> The problem
Select the lines of the records containing the word "HRGN" and list them.

(Stored entries)
== Segment start ==
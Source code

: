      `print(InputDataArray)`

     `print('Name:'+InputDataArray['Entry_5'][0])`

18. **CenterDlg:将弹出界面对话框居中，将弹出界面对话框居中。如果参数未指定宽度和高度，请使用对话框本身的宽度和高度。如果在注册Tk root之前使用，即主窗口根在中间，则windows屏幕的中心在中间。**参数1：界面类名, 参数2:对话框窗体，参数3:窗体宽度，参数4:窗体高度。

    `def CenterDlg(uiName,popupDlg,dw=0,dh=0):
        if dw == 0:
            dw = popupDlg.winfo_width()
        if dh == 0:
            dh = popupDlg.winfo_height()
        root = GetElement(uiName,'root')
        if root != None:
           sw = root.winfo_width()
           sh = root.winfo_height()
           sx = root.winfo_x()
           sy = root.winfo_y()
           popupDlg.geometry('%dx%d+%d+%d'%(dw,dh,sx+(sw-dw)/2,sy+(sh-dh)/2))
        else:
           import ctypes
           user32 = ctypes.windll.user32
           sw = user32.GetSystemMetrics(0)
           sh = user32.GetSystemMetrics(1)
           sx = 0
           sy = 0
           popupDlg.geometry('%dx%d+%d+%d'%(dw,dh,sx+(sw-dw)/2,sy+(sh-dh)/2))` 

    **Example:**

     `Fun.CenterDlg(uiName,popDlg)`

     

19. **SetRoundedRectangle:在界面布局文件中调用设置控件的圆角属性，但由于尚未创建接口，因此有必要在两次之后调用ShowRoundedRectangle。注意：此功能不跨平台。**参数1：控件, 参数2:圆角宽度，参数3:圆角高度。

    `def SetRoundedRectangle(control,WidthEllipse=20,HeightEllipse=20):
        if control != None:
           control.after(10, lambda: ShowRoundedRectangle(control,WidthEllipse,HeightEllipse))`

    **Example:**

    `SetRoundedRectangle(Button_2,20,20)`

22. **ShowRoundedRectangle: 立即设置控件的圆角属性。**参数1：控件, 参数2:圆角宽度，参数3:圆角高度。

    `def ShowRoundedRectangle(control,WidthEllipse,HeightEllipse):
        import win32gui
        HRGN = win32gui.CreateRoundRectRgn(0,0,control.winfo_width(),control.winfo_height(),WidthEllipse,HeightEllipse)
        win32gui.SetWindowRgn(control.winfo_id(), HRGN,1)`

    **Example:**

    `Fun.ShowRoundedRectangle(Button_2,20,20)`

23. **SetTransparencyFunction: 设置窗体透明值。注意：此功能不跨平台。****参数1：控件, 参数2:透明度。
== Segment end ==
> Result below
        HRGN = win32gui.CreateRoundRectRgn(0,0,control.winfo_width(),control.winfo_height(),WidthEllipse,HeightEllipse)
        win32gui.SetWindowRgn(control.winfo_id(), HRGN,1)`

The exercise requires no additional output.